| Instructions to follow |
All lines with the word "bookstores" are to be found and copied from the listing.

** Opening Material provided block **

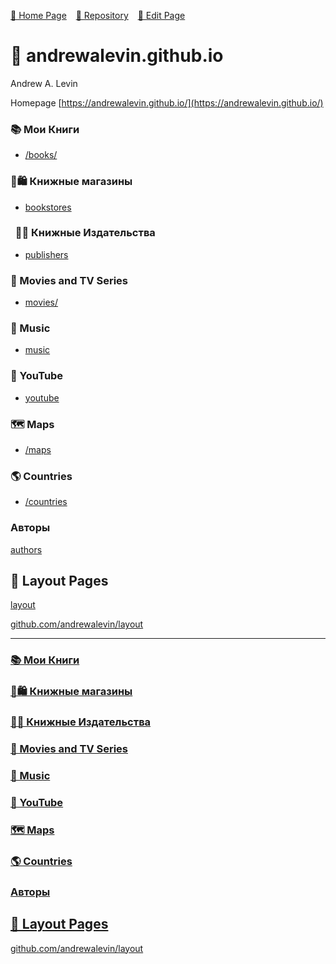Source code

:  [🚀 Home Page](https://andrewalevin.github.io/) &ensp;  [🏰 Repository](https://github.com/andrewalevin/andrewalevin.github.io) &ensp;  [🔨 Edit Page](https://github.com/andrewalevin/andrewalevin.github.io/edit/main/README.md)

# 👋 andrewalevin.github.io
Andrew A. Levin



Homepage [https://andrewalevin.github.io/](https://andrewalevin.github.io/)

### 📚 Мои Книги

- [/books/](/books/)


### 📗🛍 Книжные магазины

- [bookstores](bookstores)

### &nbsp; 📖📇 Книжные Издательства

- [publishers](publishers)


### 🎥 Movies and TV Series

- [movies/](movies/)

### 🎸 Music

- [music](music)


### 🎥 YouTube

- [youtube](youtube)

### 🗺️ Maps

- [/maps](/maps/)


### 🌎 Countries

- [/countries](/countries/)



### Авторы

[authors](authors/)


## 📐 Layout Pages

[layout](layout/)

[github.com/andrewalevin/layout](https://github.com/andrewalevin/layout)



---


### [📚    Мои Книги](/books/)


### [📗🛍    Книжные магазины](bookstores)


### [📖📇 Книжные Издательства](publishers)


### [🎥 Movies and TV Series](movies/)


### [🎸 Music](music)


### [🎥 YouTube](youtube)


### [🗺️ Maps](/maps/)


### [🌎 Countries](/countries/)


### [Авторы](authors/)


## [📐 Layout Pages](layout/)

[github.com/andrewalevin/layout](https://github.com/andrewalevin/layout)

** Closing Material provided block **

| Answer |
- [bookstores](bookstores)
### [📗🛍    Книжные магазины](bookstores)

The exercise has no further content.